* _MATERIAL FOR THE TASK_
=-=-=
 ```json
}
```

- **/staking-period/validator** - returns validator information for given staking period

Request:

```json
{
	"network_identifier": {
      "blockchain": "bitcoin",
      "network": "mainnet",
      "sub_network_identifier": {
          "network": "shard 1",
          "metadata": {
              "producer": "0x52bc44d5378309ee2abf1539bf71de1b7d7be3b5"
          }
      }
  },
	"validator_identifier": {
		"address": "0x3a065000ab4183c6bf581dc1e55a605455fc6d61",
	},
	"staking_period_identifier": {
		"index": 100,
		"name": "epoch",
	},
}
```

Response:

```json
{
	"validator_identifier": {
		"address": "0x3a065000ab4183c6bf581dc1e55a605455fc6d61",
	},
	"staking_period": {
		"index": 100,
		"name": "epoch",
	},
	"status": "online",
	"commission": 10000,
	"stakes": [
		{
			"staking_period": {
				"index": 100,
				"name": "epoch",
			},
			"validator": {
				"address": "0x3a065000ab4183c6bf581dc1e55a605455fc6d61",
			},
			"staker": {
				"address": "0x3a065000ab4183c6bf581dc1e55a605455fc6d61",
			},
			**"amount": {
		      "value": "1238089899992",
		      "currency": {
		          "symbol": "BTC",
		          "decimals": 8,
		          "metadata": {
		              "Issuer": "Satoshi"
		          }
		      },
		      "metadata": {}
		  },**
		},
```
=-=-=
* _AIM OF THE EXERCISE_
The expected response is the full set of records, reproduced exactly.

* _ANSWER SECTION_
 ```json
}
```

- **/staking-period/validator** - returns validator information for given staking period

Request:

```json
{
	"network_identifier": {
      "blockchain": "bitcoin",
      "network": "mainnet",
      "sub_network_identifier": {
          "network": "shard 1",
          "metadata": {
              "producer": "0x52bc44d5378309ee2abf1539bf71de1b7d7be3b5"
          }
      }
  },
	"validator_identifier": {
		"address": "0x3a065000ab4183c6bf581dc1e55a605455fc6d61",
	},
	"staking_period_identifier": {
		"index": 100,
		"name": "epoch",
	},
}
```

Response:

```json
{
	"validator_identifier": {
		"address": "0x3a065000ab4183c6bf581dc1e55a605455fc6d61",
	},
	"staking_period": {
		"index": 100,
		"name": "epoch",
	},
	"status": "online",
	"commission": 10000,
	"stakes": [
		{
			"staking_period": {
				"index": 100,
				"name": "epoch",
			},
			"validator": {
				"address": "0x3a065000ab4183c6bf581dc1e55a605455fc6d61",
			},
			"staker": {
				"address": "0x3a065000ab4183c6bf581dc1e55a605455fc6d61",
			},
			**"amount": {
		      "value": "1238089899992",
		      "currency": {
		          "symbol": "BTC",
		          "decimals": 8,
		          "metadata": {
		              "Issuer": "Satoshi"
		          }
		      },
		      "metadata": {}
		  },**
		},
```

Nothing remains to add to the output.